Start of Block
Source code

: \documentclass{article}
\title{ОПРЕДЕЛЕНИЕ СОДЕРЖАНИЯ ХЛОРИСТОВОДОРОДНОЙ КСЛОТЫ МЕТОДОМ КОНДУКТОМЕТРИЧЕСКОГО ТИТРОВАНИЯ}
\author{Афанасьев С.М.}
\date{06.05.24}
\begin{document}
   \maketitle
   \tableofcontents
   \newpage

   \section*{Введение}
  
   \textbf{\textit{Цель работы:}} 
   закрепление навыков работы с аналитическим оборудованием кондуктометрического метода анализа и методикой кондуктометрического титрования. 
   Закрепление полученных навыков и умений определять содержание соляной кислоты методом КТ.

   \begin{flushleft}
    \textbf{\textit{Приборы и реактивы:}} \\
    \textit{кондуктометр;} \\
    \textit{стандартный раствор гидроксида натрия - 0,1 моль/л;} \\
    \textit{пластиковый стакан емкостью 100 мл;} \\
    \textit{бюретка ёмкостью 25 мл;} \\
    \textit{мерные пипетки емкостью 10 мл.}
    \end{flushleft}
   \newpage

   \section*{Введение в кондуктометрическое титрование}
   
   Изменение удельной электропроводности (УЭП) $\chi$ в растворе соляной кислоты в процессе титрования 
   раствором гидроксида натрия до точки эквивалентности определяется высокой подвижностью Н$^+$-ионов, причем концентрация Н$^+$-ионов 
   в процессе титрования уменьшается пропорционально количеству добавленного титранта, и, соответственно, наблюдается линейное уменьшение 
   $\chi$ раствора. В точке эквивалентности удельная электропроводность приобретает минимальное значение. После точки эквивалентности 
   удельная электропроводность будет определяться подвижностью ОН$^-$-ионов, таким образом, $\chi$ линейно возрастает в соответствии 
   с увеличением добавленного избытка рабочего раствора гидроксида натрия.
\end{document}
End of Block
About this exercise = Check the entries above line by line and return each one containing the word "ионов".

Answer box =
   раствором гидроксида натрия до точки эквивалентности определяется высокой подвижностью Н$^+$-ионов, причем концентрация Н$^+$-ионов 
   удельная электропроводность будет определяться подвижностью ОН$^-$-ионов, таким образом, $\chi$ линейно возрастает в соответствии 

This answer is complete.